• Extracted records:
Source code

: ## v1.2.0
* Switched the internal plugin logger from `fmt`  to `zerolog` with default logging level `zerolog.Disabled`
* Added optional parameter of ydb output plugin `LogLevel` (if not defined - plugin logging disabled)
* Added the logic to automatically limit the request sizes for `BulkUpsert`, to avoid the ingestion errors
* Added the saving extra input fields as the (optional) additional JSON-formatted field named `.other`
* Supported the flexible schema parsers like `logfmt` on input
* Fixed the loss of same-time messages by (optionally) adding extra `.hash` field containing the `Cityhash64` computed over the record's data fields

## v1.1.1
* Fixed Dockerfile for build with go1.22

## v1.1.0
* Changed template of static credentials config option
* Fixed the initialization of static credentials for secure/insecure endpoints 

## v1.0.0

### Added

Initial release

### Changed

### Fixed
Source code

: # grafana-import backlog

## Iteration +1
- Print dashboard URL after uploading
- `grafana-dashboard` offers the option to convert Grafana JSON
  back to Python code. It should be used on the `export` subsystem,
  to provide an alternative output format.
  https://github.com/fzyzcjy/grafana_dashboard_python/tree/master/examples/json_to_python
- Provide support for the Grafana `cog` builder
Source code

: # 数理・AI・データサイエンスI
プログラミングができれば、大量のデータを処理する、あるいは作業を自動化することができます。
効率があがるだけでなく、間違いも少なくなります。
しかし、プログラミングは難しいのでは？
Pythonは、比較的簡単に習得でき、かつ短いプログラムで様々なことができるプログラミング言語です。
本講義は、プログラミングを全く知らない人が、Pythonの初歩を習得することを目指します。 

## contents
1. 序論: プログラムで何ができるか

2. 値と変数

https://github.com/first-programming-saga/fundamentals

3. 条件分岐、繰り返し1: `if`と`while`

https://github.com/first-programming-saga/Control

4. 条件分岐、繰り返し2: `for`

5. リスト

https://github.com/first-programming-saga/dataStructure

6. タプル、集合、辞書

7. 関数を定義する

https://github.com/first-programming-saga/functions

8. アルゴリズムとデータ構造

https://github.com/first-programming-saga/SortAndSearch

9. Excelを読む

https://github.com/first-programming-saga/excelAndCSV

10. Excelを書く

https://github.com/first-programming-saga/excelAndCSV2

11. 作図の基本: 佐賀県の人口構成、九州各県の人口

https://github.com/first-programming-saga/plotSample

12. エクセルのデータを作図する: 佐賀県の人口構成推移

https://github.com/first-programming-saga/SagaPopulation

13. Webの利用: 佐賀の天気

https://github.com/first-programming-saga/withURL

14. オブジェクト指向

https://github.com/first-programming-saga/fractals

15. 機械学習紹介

• EXERCISE OBJECTIVE: Write out all the records above again, exactly as they stand.

• EXERCISE RESULT:
Source code

: ## v1.2.0
* Switched the internal plugin logger from `fmt`  to `zerolog` with default logging level `zerolog.Disabled`
* Added optional parameter of ydb output plugin `LogLevel` (if not defined - plugin logging disabled)
* Added the logic to automatically limit the request sizes for `BulkUpsert`, to avoid the ingestion errors
* Added the saving extra input fields as the (optional) additional JSON-formatted field named `.other`
* Supported the flexible schema parsers like `logfmt` on input
* Fixed the loss of same-time messages by (optionally) adding extra `.hash` field containing the `Cityhash64` computed over the record's data fields

## v1.1.1
* Fixed Dockerfile for build with go1.22

## v1.1.0
* Changed template of static credentials config option
* Fixed the initialization of static credentials for secure/insecure endpoints 

## v1.0.0

### Added

Initial release

### Changed

### Fixed
Source code

: # grafana-import backlog

## Iteration +1
- Print dashboard URL after uploading
- `grafana-dashboard` offers the option to convert Grafana JSON
  back to Python code. It should be used on the `export` subsystem,
  to provide an alternative output format.
  https://github.com/fzyzcjy/grafana_dashboard_python/tree/master/examples/json_to_python
- Provide support for the Grafana `cog` builder
Source code

: # 数理・AI・データサイエンスI
プログラミングができれば、大量のデータを処理する、あるいは作業を自動化することができます。
効率があがるだけでなく、間違いも少なくなります。
しかし、プログラミングは難しいのでは？
Pythonは、比較的簡単に習得でき、かつ短いプログラムで様々なことができるプログラミング言語です。
本講義は、プログラミングを全く知らない人が、Pythonの初歩を習得することを目指します。 

## contents
1. 序論: プログラムで何ができるか

2. 値と変数

https://github.com/first-programming-saga/fundamentals

3. 条件分岐、繰り返し1: `if`と`while`

https://github.com/first-programming-saga/Control

4. 条件分岐、繰り返し2: `for`

5. リスト

https://github.com/first-programming-saga/dataStructure

6. タプル、集合、辞書

7. 関数を定義する

https://github.com/first-programming-saga/functions

8. アルゴリズムとデータ構造

https://github.com/first-programming-saga/SortAndSearch

9. Excelを読む

https://github.com/first-programming-saga/excelAndCSV

10. Excelを書く

https://github.com/first-programming-saga/excelAndCSV2

11. 作図の基本: 佐賀県の人口構成、九州各県の人口

https://github.com/first-programming-saga/plotSample

12. エクセルのデータを作図する: 佐賀県の人口構成推移

https://github.com/first-programming-saga/SagaPopulation

13. Webの利用: 佐賀の天気

https://github.com/first-programming-saga/withURL

14. オブジェクト指向

https://github.com/first-programming-saga/fractals

15. 機械学習紹介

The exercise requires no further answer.